Exercise brief
All of the data needs to come back exactly as written.

Recorded information
↓↓↓
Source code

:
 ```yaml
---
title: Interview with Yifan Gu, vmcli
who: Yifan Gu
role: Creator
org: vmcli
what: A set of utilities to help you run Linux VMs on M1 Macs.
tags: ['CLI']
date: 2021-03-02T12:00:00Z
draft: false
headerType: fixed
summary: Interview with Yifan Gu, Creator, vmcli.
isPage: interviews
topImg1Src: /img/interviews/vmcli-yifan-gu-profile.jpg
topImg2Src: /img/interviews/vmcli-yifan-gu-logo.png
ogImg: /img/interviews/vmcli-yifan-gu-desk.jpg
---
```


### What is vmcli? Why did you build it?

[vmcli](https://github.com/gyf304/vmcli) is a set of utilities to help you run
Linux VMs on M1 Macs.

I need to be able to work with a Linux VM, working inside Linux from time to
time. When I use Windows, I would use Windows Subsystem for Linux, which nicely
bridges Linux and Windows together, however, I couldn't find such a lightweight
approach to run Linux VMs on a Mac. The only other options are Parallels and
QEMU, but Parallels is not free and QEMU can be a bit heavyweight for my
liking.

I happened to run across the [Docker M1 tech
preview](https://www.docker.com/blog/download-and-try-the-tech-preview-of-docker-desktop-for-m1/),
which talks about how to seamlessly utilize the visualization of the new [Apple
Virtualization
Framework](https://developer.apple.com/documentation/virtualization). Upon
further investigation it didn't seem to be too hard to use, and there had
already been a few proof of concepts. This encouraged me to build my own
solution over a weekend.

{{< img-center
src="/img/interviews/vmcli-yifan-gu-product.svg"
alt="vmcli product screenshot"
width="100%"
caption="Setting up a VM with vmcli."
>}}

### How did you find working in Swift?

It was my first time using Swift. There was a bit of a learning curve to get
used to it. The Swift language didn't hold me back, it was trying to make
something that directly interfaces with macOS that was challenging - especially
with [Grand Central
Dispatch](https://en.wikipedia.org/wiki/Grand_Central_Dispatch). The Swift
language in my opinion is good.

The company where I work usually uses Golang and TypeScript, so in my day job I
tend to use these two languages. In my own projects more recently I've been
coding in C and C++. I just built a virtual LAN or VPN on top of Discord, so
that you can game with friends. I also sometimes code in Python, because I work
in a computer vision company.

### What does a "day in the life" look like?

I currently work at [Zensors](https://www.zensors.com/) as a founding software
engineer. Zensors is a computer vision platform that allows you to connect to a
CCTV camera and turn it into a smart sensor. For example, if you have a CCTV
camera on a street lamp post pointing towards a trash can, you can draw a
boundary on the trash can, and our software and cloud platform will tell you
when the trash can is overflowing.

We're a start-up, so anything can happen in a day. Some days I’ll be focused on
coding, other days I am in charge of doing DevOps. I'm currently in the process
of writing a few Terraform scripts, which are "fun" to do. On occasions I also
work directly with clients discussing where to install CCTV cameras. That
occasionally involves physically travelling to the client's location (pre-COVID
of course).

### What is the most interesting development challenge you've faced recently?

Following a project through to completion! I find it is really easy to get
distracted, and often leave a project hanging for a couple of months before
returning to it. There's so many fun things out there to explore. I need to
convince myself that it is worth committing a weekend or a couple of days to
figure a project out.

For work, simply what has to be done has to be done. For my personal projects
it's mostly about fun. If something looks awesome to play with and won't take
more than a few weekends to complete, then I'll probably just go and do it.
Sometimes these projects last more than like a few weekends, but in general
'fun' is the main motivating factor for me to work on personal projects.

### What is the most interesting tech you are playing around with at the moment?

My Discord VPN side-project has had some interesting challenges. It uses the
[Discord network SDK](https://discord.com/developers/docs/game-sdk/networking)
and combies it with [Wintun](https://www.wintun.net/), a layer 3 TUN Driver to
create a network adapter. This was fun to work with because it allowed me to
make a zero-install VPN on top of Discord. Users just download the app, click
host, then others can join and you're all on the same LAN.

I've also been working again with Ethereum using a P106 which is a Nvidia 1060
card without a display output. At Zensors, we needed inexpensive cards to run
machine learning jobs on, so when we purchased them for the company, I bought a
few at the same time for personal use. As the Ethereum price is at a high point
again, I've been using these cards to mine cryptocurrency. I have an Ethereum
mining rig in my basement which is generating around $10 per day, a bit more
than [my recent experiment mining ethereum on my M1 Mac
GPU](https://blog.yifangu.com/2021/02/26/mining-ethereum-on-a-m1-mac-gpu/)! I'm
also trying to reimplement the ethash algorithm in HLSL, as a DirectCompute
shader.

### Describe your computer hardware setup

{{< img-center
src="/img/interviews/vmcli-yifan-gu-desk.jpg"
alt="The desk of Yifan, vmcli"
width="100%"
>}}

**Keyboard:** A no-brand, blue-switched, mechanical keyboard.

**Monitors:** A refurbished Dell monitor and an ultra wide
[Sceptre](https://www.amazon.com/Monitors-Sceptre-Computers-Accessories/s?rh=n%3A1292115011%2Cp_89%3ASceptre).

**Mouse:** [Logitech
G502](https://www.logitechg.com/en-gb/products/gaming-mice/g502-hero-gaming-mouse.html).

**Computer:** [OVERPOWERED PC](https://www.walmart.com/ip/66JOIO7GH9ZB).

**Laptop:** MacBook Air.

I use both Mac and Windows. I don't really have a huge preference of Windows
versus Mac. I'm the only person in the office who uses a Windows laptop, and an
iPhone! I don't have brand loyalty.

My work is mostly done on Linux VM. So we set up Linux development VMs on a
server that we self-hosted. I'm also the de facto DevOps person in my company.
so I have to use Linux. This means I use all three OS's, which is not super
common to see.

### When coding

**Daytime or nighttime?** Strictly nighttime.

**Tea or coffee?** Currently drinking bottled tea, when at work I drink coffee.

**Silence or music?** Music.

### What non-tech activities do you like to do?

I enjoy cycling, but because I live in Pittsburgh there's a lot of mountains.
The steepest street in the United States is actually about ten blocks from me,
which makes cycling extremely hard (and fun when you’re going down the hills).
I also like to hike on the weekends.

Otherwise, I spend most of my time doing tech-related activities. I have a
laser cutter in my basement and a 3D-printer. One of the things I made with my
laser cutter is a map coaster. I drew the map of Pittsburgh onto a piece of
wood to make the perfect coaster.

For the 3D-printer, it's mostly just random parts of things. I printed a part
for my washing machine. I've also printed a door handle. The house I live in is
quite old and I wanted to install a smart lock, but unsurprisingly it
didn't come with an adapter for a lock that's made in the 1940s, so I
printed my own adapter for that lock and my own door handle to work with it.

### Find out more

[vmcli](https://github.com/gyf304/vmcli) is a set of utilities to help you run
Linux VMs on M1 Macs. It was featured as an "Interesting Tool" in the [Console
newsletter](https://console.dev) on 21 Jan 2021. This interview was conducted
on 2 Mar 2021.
↑↑↑
Task response
Source code

:
 ```yaml
---
title: Interview with Yifan Gu, vmcli
who: Yifan Gu
role: Creator
org: vmcli
what: A set of utilities to help you run Linux VMs on M1 Macs.
tags: ['CLI']
date: 2021-03-02T12:00:00Z
draft: false
headerType: fixed
summary: Interview with Yifan Gu, Creator, vmcli.
isPage: interviews
topImg1Src: /img/interviews/vmcli-yifan-gu-profile.jpg
topImg2Src: /img/interviews/vmcli-yifan-gu-logo.png
ogImg: /img/interviews/vmcli-yifan-gu-desk.jpg
---
```


### What is vmcli? Why did you build it?

[vmcli](https://github.com/gyf304/vmcli) is a set of utilities to help you run
Linux VMs on M1 Macs.

I need to be able to work with a Linux VM, working inside Linux from time to
time. When I use Windows, I would use Windows Subsystem for Linux, which nicely
bridges Linux and Windows together, however, I couldn't find such a lightweight
approach to run Linux VMs on a Mac. The only other options are Parallels and
QEMU, but Parallels is not free and QEMU can be a bit heavyweight for my
liking.

I happened to run across the [Docker M1 tech
preview](https://www.docker.com/blog/download-and-try-the-tech-preview-of-docker-desktop-for-m1/),
which talks about how to seamlessly utilize the visualization of the new [Apple
Virtualization
Framework](https://developer.apple.com/documentation/virtualization). Upon
further investigation it didn't seem to be too hard to use, and there had
already been a few proof of concepts. This encouraged me to build my own
solution over a weekend.

{{< img-center
src="/img/interviews/vmcli-yifan-gu-product.svg"
alt="vmcli product screenshot"
width="100%"
caption="Setting up a VM with vmcli."
>}}

### How did you find working in Swift?

It was my first time using Swift. There was a bit of a learning curve to get
used to it. The Swift language didn't hold me back, it was trying to make
something that directly interfaces with macOS that was challenging - especially
with [Grand Central
Dispatch](https://en.wikipedia.org/wiki/Grand_Central_Dispatch). The Swift
language in my opinion is good.

The company where I work usually uses Golang and TypeScript, so in my day job I
tend to use these two languages. In my own projects more recently I've been
coding in C and C++. I just built a virtual LAN or VPN on top of Discord, so
that you can game with friends. I also sometimes code in Python, because I work
in a computer vision company.

### What does a "day in the life" look like?

I currently work at [Zensors](https://www.zensors.com/) as a founding software
engineer. Zensors is a computer vision platform that allows you to connect to a
CCTV camera and turn it into a smart sensor. For example, if you have a CCTV
camera on a street lamp post pointing towards a trash can, you can draw a
boundary on the trash can, and our software and cloud platform will tell you
when the trash can is overflowing.

We're a start-up, so anything can happen in a day. Some days I’ll be focused on
coding, other days I am in charge of doing DevOps. I'm currently in the process
of writing a few Terraform scripts, which are "fun" to do. On occasions I also
work directly with clients discussing where to install CCTV cameras. That
occasionally involves physically travelling to the client's location (pre-COVID
of course).

### What is the most interesting development challenge you've faced recently?

Following a project through to completion! I find it is really easy to get
distracted, and often leave a project hanging for a couple of months before
returning to it. There's so many fun things out there to explore. I need to
convince myself that it is worth committing a weekend or a couple of days to
figure a project out.

For work, simply what has to be done has to be done. For my personal projects
it's mostly about fun. If something looks awesome to play with and won't take
more than a few weekends to complete, then I'll probably just go and do it.
Sometimes these projects last more than like a few weekends, but in general
'fun' is the main motivating factor for me to work on personal projects.

### What is the most interesting tech you are playing around with at the moment?

My Discord VPN side-project has had some interesting challenges. It uses the
[Discord network SDK](https://discord.com/developers/docs/game-sdk/networking)
and combies it with [Wintun](https://www.wintun.net/), a layer 3 TUN Driver to
create a network adapter. This was fun to work with because it allowed me to
make a zero-install VPN on top of Discord. Users just download the app, click
host, then others can join and you're all on the same LAN.

I've also been working again with Ethereum using a P106 which is a Nvidia 1060
card without a display output. At Zensors, we needed inexpensive cards to run
machine learning jobs on, so when we purchased them for the company, I bought a
few at the same time for personal use. As the Ethereum price is at a high point
again, I've been using these cards to mine cryptocurrency. I have an Ethereum
mining rig in my basement which is generating around $10 per day, a bit more
than [my recent experiment mining ethereum on my M1 Mac
GPU](https://blog.yifangu.com/2021/02/26/mining-ethereum-on-a-m1-mac-gpu/)! I'm
also trying to reimplement the ethash algorithm in HLSL, as a DirectCompute
shader.

### Describe your computer hardware setup

{{< img-center
src="/img/interviews/vmcli-yifan-gu-desk.jpg"
alt="The desk of Yifan, vmcli"
width="100%"
>}}

**Keyboard:** A no-brand, blue-switched, mechanical keyboard.

**Monitors:** A refurbished Dell monitor and an ultra wide
[Sceptre](https://www.amazon.com/Monitors-Sceptre-Computers-Accessories/s?rh=n%3A1292115011%2Cp_89%3ASceptre).

**Mouse:** [Logitech
G502](https://www.logitechg.com/en-gb/products/gaming-mice/g502-hero-gaming-mouse.html).

**Computer:** [OVERPOWERED PC](https://www.walmart.com/ip/66JOIO7GH9ZB).

**Laptop:** MacBook Air.

I use both Mac and Windows. I don't really have a huge preference of Windows
versus Mac. I'm the only person in the office who uses a Windows laptop, and an
iPhone! I don't have brand loyalty.

My work is mostly done on Linux VM. So we set up Linux development VMs on a
server that we self-hosted. I'm also the de facto DevOps person in my company.
so I have to use Linux. This means I use all three OS's, which is not super
common to see.

### When coding

**Daytime or nighttime?** Strictly nighttime.

**Tea or coffee?** Currently drinking bottled tea, when at work I drink coffee.

**Silence or music?** Music.

### What non-tech activities do you like to do?

I enjoy cycling, but because I live in Pittsburgh there's a lot of mountains.
The steepest street in the United States is actually about ten blocks from me,
which makes cycling extremely hard (and fun when you’re going down the hills).
I also like to hike on the weekends.

Otherwise, I spend most of my time doing tech-related activities. I have a
laser cutter in my basement and a 3D-printer. One of the things I made with my
laser cutter is a map coaster. I drew the map of Pittsburgh onto a piece of
wood to make the perfect coaster.

For the 3D-printer, it's mostly just random parts of things. I printed a part
for my washing machine. I've also printed a door handle. The house I live in is
quite old and I wanted to install a smart lock, but unsurprisingly it
didn't come with an adapter for a lock that's made in the 1940s, so I
printed my own adapter for that lock and my own door handle to work with it.

### Find out more

[vmcli](https://github.com/gyf304/vmcli) is a set of utilities to help you run
Linux VMs on M1 Macs. It was featured as an "Interesting Tool" in the [Console
newsletter](https://console.dev) on 21 Jan 2021. This interview was conducted
on 2 Mar 2021.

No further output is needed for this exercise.